Throughout his 17 years as Prime Minister, Nehru devoted himself to embedding democracy into India’s consciousness.  He exhorted parliamentarians to live up to their responsibilities, tirelessly educated the masses to value their franchise and to use their judgement before voting.  He insisted on fair play in the electoral process.  The flavour of the man and his thinking were vividly expressed in his address to the people on the eve of our  first general election in 1951.  He said,  “… in a democracy, we have to know how to win and how to lose with grace.  Those who win should not allow this to go to their heads; those who lose should not feel dejected.  The manner of winning or losing is even more important than the result.  It is better to lose in the right way than to win in the wrong way”.

India’s democracy has evolved over the last 50 years, sometimes in ways that would have surprised Nehru. Nevertheless, in a multiethnic, multi-religious, multi-linguistic, multiregional society, Nehru’s belief that only parliamentary democracy and a secular state could hold the country together,  has been proved right. Nehru was prescient about the consequences of allowing religion into politics.  The truth of his conviction can be seen in the conflicts raging in various parts of the world in the name of religion.

Secularism – a state neutral in matters of religion, respecting all faiths equally – was an article of faith with Nehru.  He once warned, I quote “ If any person raises his hand to strike down another on the ground of religion, I shall fight him to the last breath of my life as head of the government and from outside” unquote. There could be no Indianness, no India, without secularism. Secularism was, and remains,  more than an ideal, it is a compelling necessity for a country as diverse as India.

Recognising that Independent India needed the rapid creation of infrastructure and industry, he built a strong public sector to lead the country’s economic emergence. The major projects launched in the 1950s were the center-piece of his thinking.  He saw them as potent symbols of change and modernisation.  While inaugurating India's largest hydel project, he said: I quote “For me, the temples, the gurdwaras, the churches, the mosques of today are these places where human beings labour for the benefit of other human beings, of humanity as a whole.” Unquote.

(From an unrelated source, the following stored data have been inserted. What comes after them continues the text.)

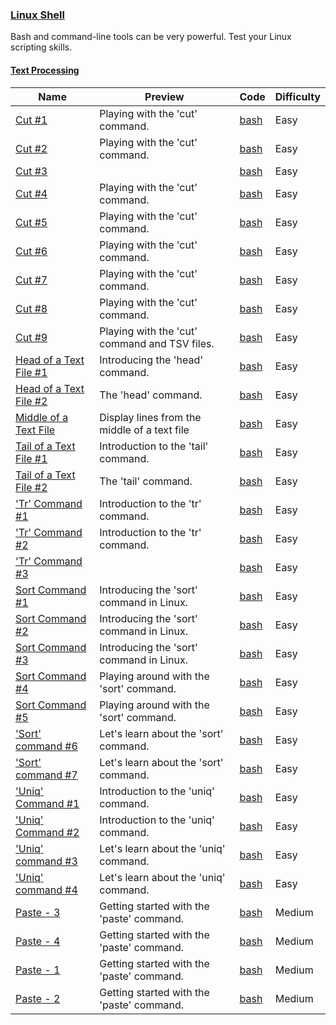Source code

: 
### [Linux Shell](https://www.hackerrank.com/domains/shell)
Bash and command-line tools can be very powerful. Test your Linux scripting skills.


#### [Text Processing](https://www.hackerrank.com/domains/shell/textpro)

Name | Preview | Code | Difficulty
---- | ------- | ---- | ----------
[Cut #1](https://www.hackerrank.com/challenges/text-processing-cut-1)|Playing with the 'cut' command.|[bash](text-processing-cut-1.sh)|Easy
[Cut #2](https://www.hackerrank.com/challenges/text-processing-cut-2)|Playing with the 'cut' command.|[bash](text-processing-cut-2.sh)|Easy
[Cut #3](https://www.hackerrank.com/challenges/text-processing-cut-3)||[bash](text-processing-cut-3.sh)|Easy
[Cut #4](https://www.hackerrank.com/challenges/text-processing-cut-4)|Playing with the 'cut' command.|[bash](text-processing-cut-4.sh)|Easy
[Cut #5](https://www.hackerrank.com/challenges/text-processing-cut-5)|Playing with the 'cut' command.|[bash](text-processing-cut-5.sh)|Easy
[Cut #6](https://www.hackerrank.com/challenges/text-processing-cut-6)|Playing with the 'cut' command.|[bash](text-processing-cut-6.sh)|Easy
[Cut #7](https://www.hackerrank.com/challenges/text-processing-cut-7)|Playing with the 'cut' command.|[bash](text-processing-cut-7.sh)|Easy
[Cut #8](https://www.hackerrank.com/challenges/text-processing-cut-8)|Playing with the 'cut' command.|[bash](text-processing-cut-8.sh)|Easy
[Cut #9](https://www.hackerrank.com/challenges/text-processing-cut-9)|Playing with the 'cut' command and TSV files.|[bash](text-processing-cut-9.sh)|Easy
[Head of a Text File #1](https://www.hackerrank.com/challenges/text-processing-head-1)|Introducing the 'head' command.|[bash](text-processing-head-1.sh)|Easy
[Head of a Text File #2](https://www.hackerrank.com/challenges/text-processing-head-2)|The 'head' command.|[bash](text-processing-head-2.sh)|Easy
[Middle of a Text File](https://www.hackerrank.com/challenges/text-processing-in-linux---the-middle-of-a-text-file)|Display lines from the middle of a text file|[bash](text-processing-in-linux---the-middle-of-a-text-file.sh)|Easy
[Tail of a Text File #1](https://www.hackerrank.com/challenges/text-processing-tail-1)|Introduction to the 'tail' command.|[bash](text-processing-tail-1.sh)|Easy
[Tail of a Text File #2](https://www.hackerrank.com/challenges/text-processing-tail-2)|The 'tail' command.|[bash](text-processing-tail-2.sh)|Easy
['Tr' Command #1](https://www.hackerrank.com/challenges/text-processing-tr-1)|Introduction to the 'tr' command.|[bash](text-processing-tr-1.sh)|Easy
['Tr' Command #2](https://www.hackerrank.com/challenges/text-processing-tr-2)|Introduction to the 'tr' command.|[bash](text-processing-tr-2.sh)|Easy
['Tr' Command #3](https://www.hackerrank.com/challenges/text-processing-tr-3)||[bash](text-processing-tr-3.sh)|Easy
[Sort Command #1](https://www.hackerrank.com/challenges/text-processing-sort-1)|Introducing the 'sort' command in Linux.|[bash](text-processing-sort-1.sh)|Easy
[Sort Command #2](https://www.hackerrank.com/challenges/text-processing-sort-2)|Introducing the 'sort' command in Linux.|[bash](text-processing-sort-2.sh)|Easy
[Sort Command #3](https://www.hackerrank.com/challenges/text-processing-sort-3)|Introducing the 'sort' command in Linux.|[bash](text-processing-sort-3.sh)|Easy
[Sort Command #4](https://www.hackerrank.com/challenges/text-processing-sort-4)|Playing around with the 'sort' command.|[bash](text-processing-sort-4.sh)|Easy
[Sort Command #5](https://www.hackerrank.com/challenges/text-processing-sort-5)|Playing around with the 'sort' command.|[bash](text-processing-sort-5.sh)|Easy
['Sort' command #6](https://www.hackerrank.com/challenges/text-processing-sort-6)|Let's learn about the 'sort' command.|[bash](text-processing-sort-6.sh)|Easy
['Sort' command #7](https://www.hackerrank.com/challenges/text-processing-sort-7)|Let's learn about the 'sort' command.|[bash](text-processing-sort-7.sh)|Easy
['Uniq' Command #1](https://www.hackerrank.com/challenges/text-processing-in-linux-the-uniq-command-1)|Introduction to the 'uniq' command.|[bash](text-processing-in-linux-the-uniq-command-1.sh)|Easy
['Uniq' Command #2](https://www.hackerrank.com/challenges/text-processing-in-linux-the-uniq-command-2)|Introduction to the 'uniq' command.|[bash](text-processing-in-linux-the-uniq-command-2.sh)|Easy
['Uniq' command #3](https://www.hackerrank.com/challenges/text-processing-in-linux-the-uniq-command-3)|Let's learn about the 'uniq' command.|[bash](text-processing-in-linux-the-uniq-command-3.sh)|Easy
['Uniq' command #4](https://www.hackerrank.com/challenges/text-processing-in-linux-the-uniq-command-4)|Let's learn about the 'uniq' command.|[bash](text-processing-in-linux-the-uniq-command-4.sh)|Easy
[Paste - 3](https://www.hackerrank.com/challenges/paste-3)|Getting started with the 'paste' command.|[bash](paste-3.sh)|Medium
[Paste - 4](https://www.hackerrank.com/challenges/paste-4)|Getting started with the 'paste' command.|[bash](paste-4.sh)|Medium
[Paste - 1](https://www.hackerrank.com/challenges/paste-1)|Getting started with the 'paste' command.|[bash](paste-1.sh)|Medium
[Paste - 2](https://www.hackerrank.com/challenges/paste-2)|Getting started with the 'paste' command.|[bash](paste-2.sh)|Medium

Nehru’s achievements are not all in the past. They continue to bear fruit. He moulded a new intellectual outlook, a new social sensibility, a new sense of Indianness, a new belief in India’s possibilities.  He put the country on the path of modernisation, industrialisation, social reform, and planned economic development with a strong emphasis on science and technology.

Distinguished guests,

This is, then, an appropriate moment in time to revisit the life, thought and contribution of one of the greatest Indians that has ever lived. Not only is it a commemoration of his 125th Birth anniversary, it is an opportunity to reassert the relevance, durability and indispensability of his legacy. In a country more diverse, more complex, more heterogeneous than any other on earth, Nehru was a great unifying force in the critical years after independence.   It is upto our generation to ensure that the solid national foundations he helped build are strengthened. I hope that this Conference will contribute significantly to that objective.

I look forward to your deliberations.